La strage continua, dunque, con criminalizzazione dei consumatori – solo attenuata dal ritorno a pene più miti per la detenzione di droghe leggere – e con la scandalosa detenzione di condannati a pene giudicate illegittime dalla Corte costituzionale e che meriterebbero, secondo la giurisprudenza della Corte di cassazione, di vedersi rideterminata la pena dal giudice dell’esecuzione.
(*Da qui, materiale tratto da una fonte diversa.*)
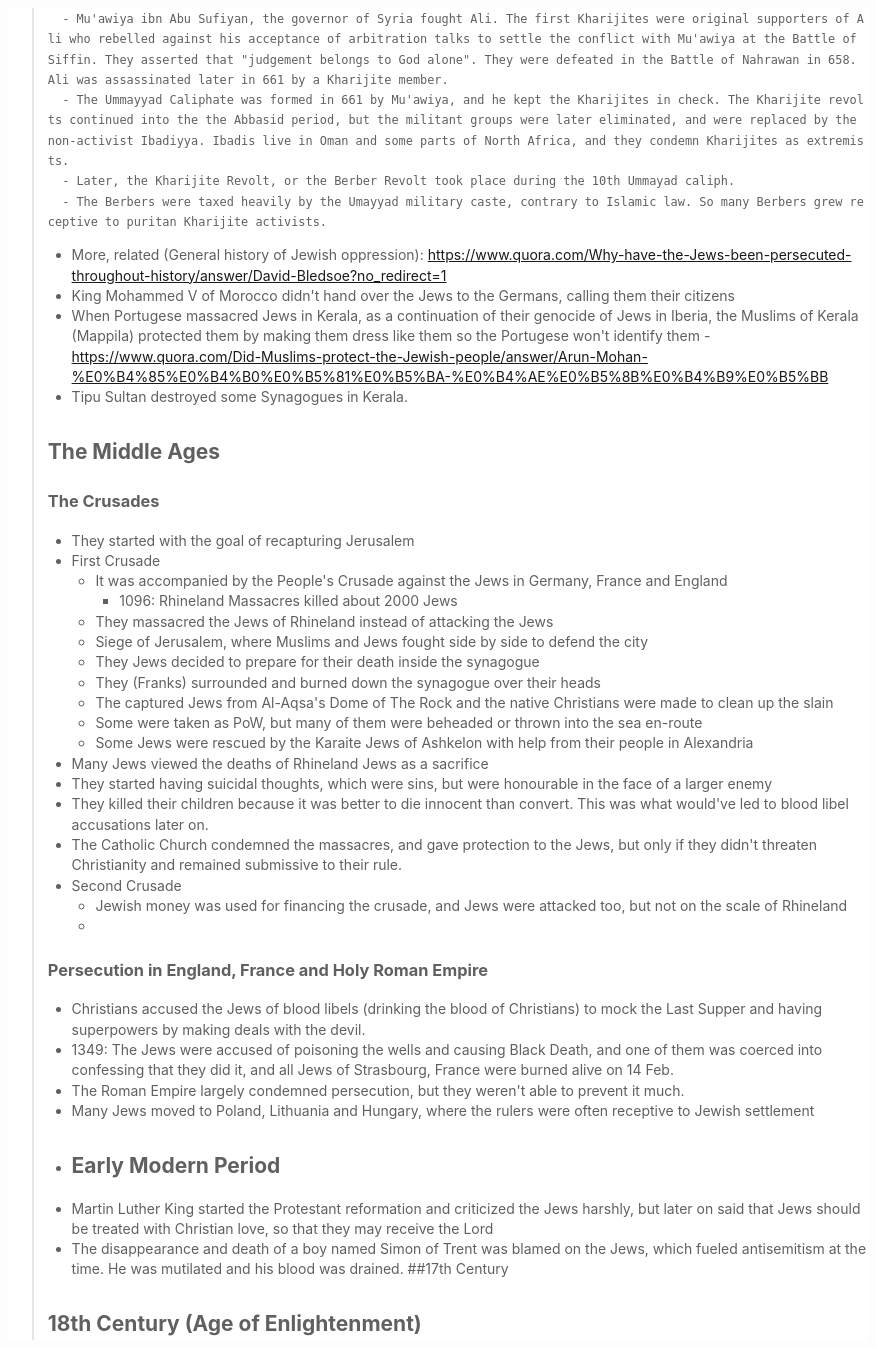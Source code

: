 > 		- Mu'awiya ibn Abu Sufiyan, the governor of Syria fought Ali. The first Kharijites were original supporters of Ali who rebelled against his acceptance of arbitration talks to settle the conflict with Mu'awiya at the Battle of Siffin. They asserted that "judgement belongs to God alone". They were defeated in the Battle of Nahrawan in 658. Ali was assassinated later in 661 by a Kharijite member.
> 		- The Ummayyad Caliphate was formed in 661 by Mu'awiya, and he kept the Kharijites in check. The Kharijite revolts continued into the the Abbasid period, but the militant groups were later eliminated, and were replaced by the non-activist Ibadiyya. Ibadis live in Oman and some parts of North Africa, and they condemn Kharijites as extremists.
> 		- Later, the Kharijite Revolt, or the Berber Revolt took place during the 10th Ummayad caliph.
> 		- The Berbers were taxed heavily by the Umayyad military caste, contrary to Islamic law. So many Berbers grew receptive to puritan Kharijite activists.
> - More, related (General history of Jewish oppression): https://www.quora.com/Why-have-the-Jews-been-persecuted-throughout-history/answer/David-Bledsoe?no_redirect=1
> - King Mohammed V of Morocco didn't hand over the Jews to the Germans, calling them their citizens
> - When Portugese massacred Jews in Kerala, as a continuation of their genocide of Jews in Iberia, the Muslims of Kerala (Mappila) protected them by making them dress like them so the Portugese won't identify them - https://www.quora.com/Did-Muslims-protect-the-Jewish-people/answer/Arun-Mohan-%E0%B4%85%E0%B4%B0%E0%B5%81%E0%B5%BA-%E0%B4%AE%E0%B5%8B%E0%B4%B9%E0%B5%BB
> - Tipu Sultan destroyed some Synagogues in Kerala.
> ## The Middle Ages
> ### The Crusades
> - They started with the goal of recapturing Jerusalem
> - First Crusade
> 	- It was accompanied by the People's Crusade against the Jews in Germany, France and England
> 		- 1096: Rhineland Massacres killed about 2000 Jews
> 	- They massacred the Jews of Rhineland instead of attacking the Jews
> 	- Siege of Jerusalem, where Muslims and Jews fought side by side to defend the city
> 	- They Jews decided to prepare for their death inside the synagogue
> 	- They (Franks) surrounded and burned down the synagogue over their heads
> 	- The captured Jews from Al-Aqsa's Dome of The Rock and the native Christians were made to clean up the slain
> 	- Some were taken as PoW, but many of them were beheaded or thrown into the sea en-route
> 	- Some Jews were rescued by the Karaite Jews of Ashkelon with help from their people in Alexandria
> - Many Jews viewed the deaths of Rhineland Jews as a sacrifice
> - They started having suicidal thoughts, which were sins, but were honourable in the face of a larger enemy
> - They killed their children because it was better to die innocent than convert. This was what would've led to blood libel accusations later on.
> - The Catholic Church condemned the massacres, and gave protection to the Jews, but only if they didn't threaten Christianity and remained submissive to their rule.
> - Second Crusade
> 	- Jewish money was used for financing the crusade, and Jews were attacked too, but not on the scale of Rhineland
> 	- 
> ### Persecution in England, France and Holy Roman Empire
> - Christians accused the Jews of blood libels (drinking the blood of Christians) to mock the Last Supper and having superpowers by making deals with the devil.
> - 1349: The Jews were accused of poisoning the wells and causing Black Death, and one of them was coerced into confessing that they did it, and all Jews of Strasbourg, France were burned alive on 14 Feb.
> - The Roman Empire largely condemned persecution, but they weren't able to prevent it much.
> - Many Jews moved to Poland, Lithuania and Hungary, where the rulers were often receptive to Jewish settlement
> - ## Early Modern Period
> - Martin Luther King started the Protestant reformation and criticized the Jews harshly, but later on said that Jews should be treated with Christian love, so that they may receive the Lord
> - The disappearance and death of a boy named Simon of Trent was blamed on the Jews, which fueled antisemitism at the time. He was mutilated and his blood was drained.
> ##17th Century
> ## 18th Century (Age of Enlightenment)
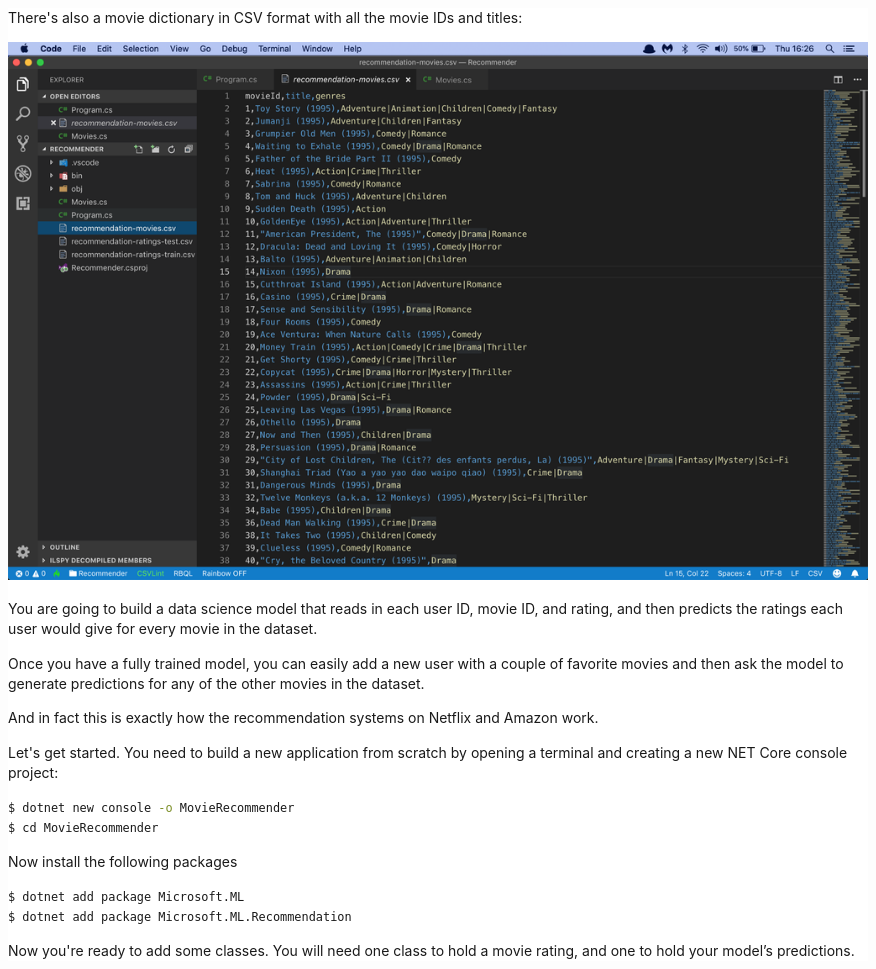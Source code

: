 There's also a movie dictionary in CSV format with all the movie IDs and titles:


![Data File](./assets/movies.png)

You are going to build a data science model that reads in each user ID, movie ID, and rating, and then predicts the ratings each user would give for every movie in the dataset.

Once you have a fully trained model, you can easily add a new user with a couple of favorite movies and then ask the model to generate predictions for any of the other movies in the dataset.

And in fact this is exactly how the recommendation systems on Netflix and Amazon work. 

Let's get started. You need to build a new application from scratch by opening a terminal and creating a new NET Core console project:

```bash
$ dotnet new console -o MovieRecommender
$ cd MovieRecommender
```

Now install the following packages

```bash
$ dotnet add package Microsoft.ML
$ dotnet add package Microsoft.ML.Recommendation
```

Now you're ready to add some classes. You will need one class to hold a movie rating, and one to hold your model’s predictions.
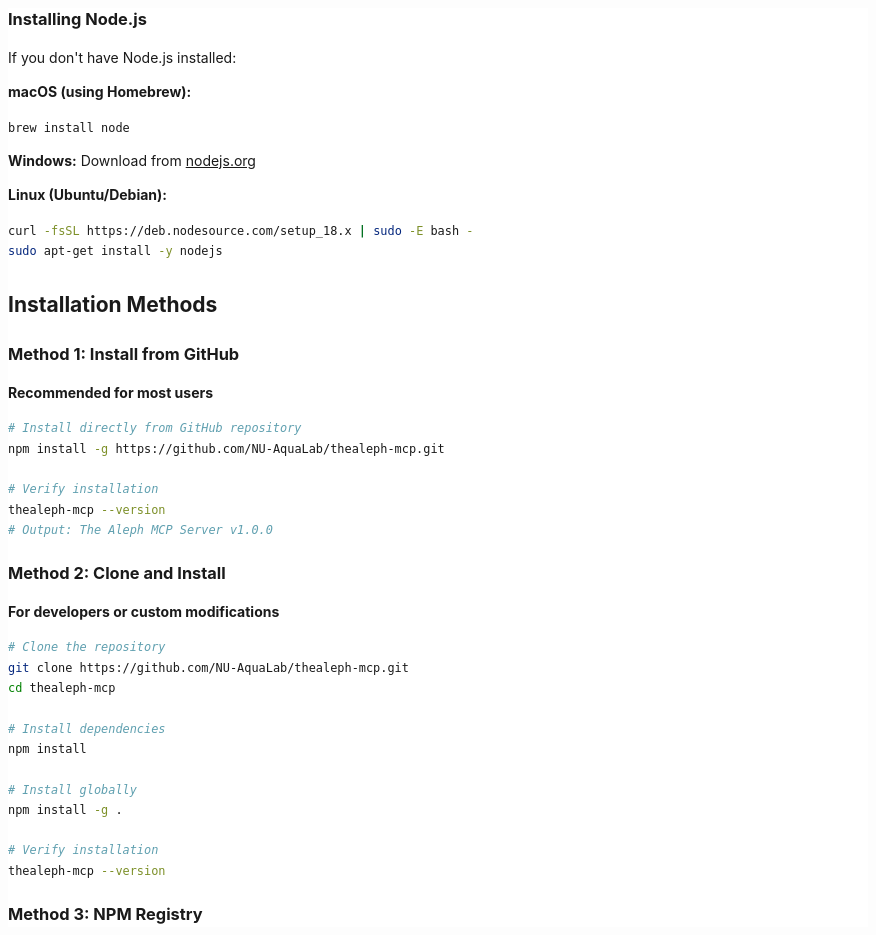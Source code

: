 
### Installing Node.js

If you don't have Node.js installed:

**macOS (using Homebrew):**
```bash
brew install node
```

**Windows:**
Download from [nodejs.org](https://nodejs.org/)

**Linux (Ubuntu/Debian):**
```bash
curl -fsSL https://deb.nodesource.com/setup_18.x | sudo -E bash -
sudo apt-get install -y nodejs
```

## Installation Methods

### Method 1: Install from GitHub

**Recommended for most users**

```bash
# Install directly from GitHub repository
npm install -g https://github.com/NU-AquaLab/thealeph-mcp.git

# Verify installation
thealeph-mcp --version
# Output: The Aleph MCP Server v1.0.0
```

### Method 2: Clone and Install

**For developers or custom modifications**

```bash
# Clone the repository
git clone https://github.com/NU-AquaLab/thealeph-mcp.git
cd thealeph-mcp

# Install dependencies
npm install

# Install globally
npm install -g .

# Verify installation
thealeph-mcp --version
```

### Method 3: NPM Registry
Secondo Stefano Anastasia, presidente de La società della ragione, occorre ridisegnare una legge sulla droga che faccia i conti con la realtà di cui si discute anche fuori dal nostro Paese. «Fortunatamente la sentenza della Corte costituzionale è intervenuta nel momento in cui in gran parte del mondo si sta mettendo in discussione quella filosofia della guerra alla droga che ha invece segnato le politiche proibizioniste negli ultimi 30 anni di cui la legislazione italiana è un esempio», spiega. «Spero che il governo italiano, in vista dell’Assemblea delle Nazioni unite che si terrà nel 2016 per discutere delle politiche sulle droghe a livello mondiale, possa scegliere da che parte stare».
Il ritorno alla legge precedente “Iervolino-Vassalli” modificata con l’approvazione del decreto Lorenzin che prevede pene più basse per le droghe leggere, quindi non basta. «Si sarebbe dovuto intervenire per decreto – osservano Corleone e Anastasia – o addirittura approvare un indulto ad hoc, e invece i singoli detenuti sono stati lasciati a se stessi, con il risultato che o gli uffici giudiziari saranno intasati dal ricalcolo delle pene o molte persone finiranno di scontare in carcere la loro pena ingiusta».
Quello che serve allora – secondo i promotori del quinto Libro bianco sulla Fini-Giovanardi – è un radicale mutamento delle politiche sulle droghe nel nostro Paese che distingua nettamente le politiche sociali e sanitarie da quelle penali. Serve una compiuta depenalizzazione del possesso e della cessione gratuita di piccoli quantitativi di sostanze destinati all’uso personale, anche di gruppo. Serve poi una regolamentazione legale della produzione e della circolazione dei derivati della cannabis e della libera coltivazione a uso personale. Serve il rilancio dei servizi per le dipendenze e delle politiche di riduzione del danno. Serve il superamento del fallimentare modello autocratico del Dipartimento Antidroga, con una gestione partecipata che abbia come primo obiettivo la convocazione entro l’anno della Conferenza nazionale prevista dalla legge e cancellata da troppi anni. Sarebbe ora che il parlamento intavoli una grande discussione per un disegno di legge che non si basi più sulla repressione e criminalizzazione.